Atlanta Federal Reserve Bank President Dennis Lockhart said Wednesday he supports the continued unwinding of Fed asset purchases, but short-term interest rate hikes should be delayed until at least the second half of next year.

And Lockhart, who will be a voting member of the Fed’s policymaking Federal Open Market Committee next year, said rate hikes should be delayed even further if the economy and labor markets do not improve as much as expected.

The FOMC reduced purchases of longer-term Treasury and mortgage-backed securities by $10 billion a month for the third straight meeting March 29, and said the first rate hikes would come “a considerable time” after asset purchases end.

Fed Chair Janet Yellen told reporters the “tapering” of bond buying likely will be completed “this Fall” and the first rate hikes would come “around six months” later, provided the economy performs as hoped.
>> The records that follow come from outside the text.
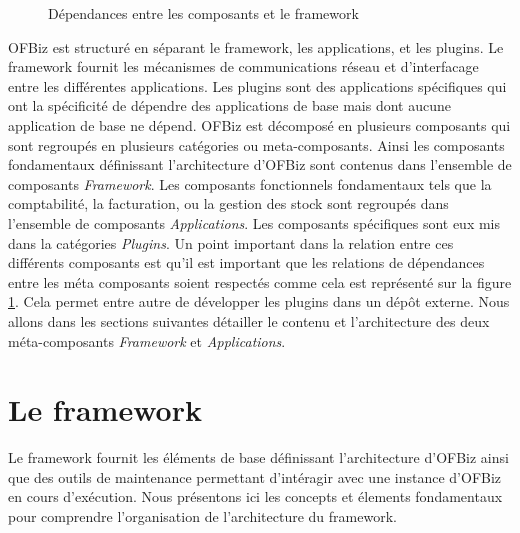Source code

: \documentclass[a4paper, 11pt]{report}
\begin{document}
\begin{figure}
  \caption{Dépendances entre les composants et le framework}
  \label{fig:compdep}
\end{figure}

OFBiz est structuré en séparant le framework, les applications, et les
plugins. Le framework fournit les mécanismes de communications réseau
et d'interfacage entre les différentes applications. Les plugins sont
des applications spécifiques qui ont la spécificité de dépendre des
applications de base mais dont aucune application de base ne dépend.
OFBiz est décomposé en plusieurs composants qui sont regroupés en
plusieurs catégories ou meta-composants. Ainsi les composants
fondamentaux définissant l'architecture d'OFBiz sont contenus dans
l'ensemble de composants \emph{Framework}. Les composants fonctionnels
fondamentaux tels que la comptabilité, la facturation, ou la gestion
des stock sont regroupés dans l'ensemble de composants
\emph{Applications}. Les composants spécifiques sont eux mis dans la
catégories \emph{Plugins}. Un point important dans la relation entre
ces différents composants est qu'il est important que les relations de
dépendances entre les méta composants soient respectés comme cela est
représenté sur la figure \ref{fig:compdep}. Cela permet entre autre de
développer les plugins dans un dépôt externe. Nous allons dans les
sections suivantes détailler le contenu et l'architecture des deux
méta-composants \emph{Framework} et \emph{Applications}.

\section{Le framework}

Le framework fournit les éléments de base définissant l'architecture
d'OFBiz ainsi que des outils de maintenance permettant d'intéragir
avec une instance d'OFBiz en cours d'exécution. Nous présentons ici
les concepts et élements fondamentaux pour comprendre l'organisation
de l'architecture du framework.
\end{document}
This was widely interpreted as implying a rate by mid-2015, if not sooner.

But Lockhart made clear he thinks rate hikes should be further delayed, in a speech prepared for delivery to the Greater Miami Chamber of Commerce.

Pointing to the “considerable amount of slack” remaining in the economy and in labor markets and inflation running below the Fed’s 2% target, he said, “the FOMC is still significantly short of achieving its two mandated objectives.”

And so “based on my working medium-term outlook, I see the latter half of 2015 as the likely time frame for the first move to higher rates.”

Like most, Lockhart blamed weak first quarter economic growth, which he estimated at less than 2%, largely on the weather, but said the weakness nevertheless causes concern whether the economy has lost underlying momentum.

He said he expects GDP growth to reach near 3% in the second quarter and beyond, but he will be looking at more than just the growth rate and the headline “U-3” unemployment rate, which now stands at 6.7%. He said he will look at a broad array of labor indicators which point to more slack in the labor market to decide the appropriate stance of monetary policy.

Even if the economy grows as he expects, “monetary policy should remain quite accommodative for some time,” Lockhart said. “To be even more precise, any uptick in the policy rate is unlikely to be warranted until at least the last half of next year.”

But if the economy falls short of his expectations, Lockhart said rate hikes should be further delayed.

He said “sustained GDP growth in the neighborhood of 3% will generate sufficient movement toward the FOMC’s objectives to justify a gradual liftoff in policy rates sometime in the latter half of 2015.” But he added, “if that progress fails to materialize, a later liftoff date than I am assuming will likely be appropriate.”

Lockhart suggested the third round of “quantitative easing” has served its purposes, calling “forward guidance” on the path of the funds rate the FOMC’s ” main instrument of monetary policy.”